An important paper by TE Rohan , Meera et al published in the Journal of the National Cancer Institute has found that the combination of high folate intake and moderate consumption of alcohol shows a marked reduction in incidence of breast cancer.

The researchers examined the association between dietary folate intake and breast cancer risk and its modifications by methionine and alcohol intake in a cohort study of 56,837 women in the Canadian National Breast Screening study.

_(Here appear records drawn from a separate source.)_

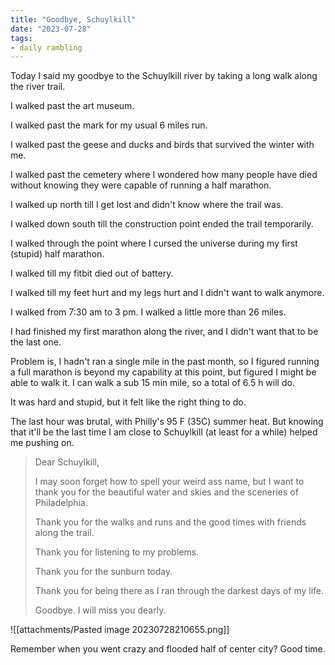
 ```yaml
---
title: "Goodbye, Schuylkill"
date: "2023-07-28"
tags:
- daily rambling
---
```


Today I said my goodbye to the Schuylkill river by taking a long walk along the river trail.

I walked past the art museum.

I walked past the mark for my usual 6 miles run. 

I walked past the geese and ducks and birds that survived the winter with me.

I walked past the cemetery where I wondered how many people have died without knowing they were capable of running a half marathon.

I walked up north till I get lost and didn't know where the trail was.

I walked down south till the construction point ended the trail temporarily. 

I walked through the point where I cursed the universe during my first (stupid) half marathon.

I walked till my fitbit died out of battery.

I walked till my feet hurt and my legs hurt and I didn't want to walk anymore.

I walked from 7:30 am to 3 pm.
I walked a little more than 26 miles.

I had finished my first marathon along the river, and I didn't want that to be the last one.

Problem is, I hadn't ran a single mile in the past month, so I figured running a full marathon is beyond my capability at this point, but figured I might be able to walk it.
I can walk a sub 15 min mile, so a total of 6.5 h will do.

It was hard and stupid, but it felt like the right thing to do.

The last hour was brutal, with Philly's 95 F (35C) summer heat.
But knowing that it'll be the last time I am close to Schuylkill (at least for a while) helped me pushing on.

> Dear Schuylkill,
> 
> I may soon forget how to spell your weird ass name,
> but I want to thank you for the beautiful water and skies and the sceneries of Philadelphia.
> 
> Thank you for the walks and runs and the good times with friends along the trail.
> 
> Thank you for listening to my problems.
> 
> Thank you for the sunburn today.
> 
> Thank you for being there as I ran through the darkest days of my life.
> 
> Goodbye. I will miss you dearly.


![[attachments/Pasted image 20230728210655.png]]

Remember when you went crazy and flooded half of center city?
Good time.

The participants completed a self administered food frequency questionnaire covering 86 food items, including alcohol. The values for folate intake were from dietary sources alone, since data on the content of vitamin supplements was not available. Major sources were liver, green leafy vegetables and whole grain cereals. 1469 women were diagnosed with invasive carcinoma of the breast during the follow up between 1980 and 1993. A control group of 5382 women was also set up at random from the 56,837 participants.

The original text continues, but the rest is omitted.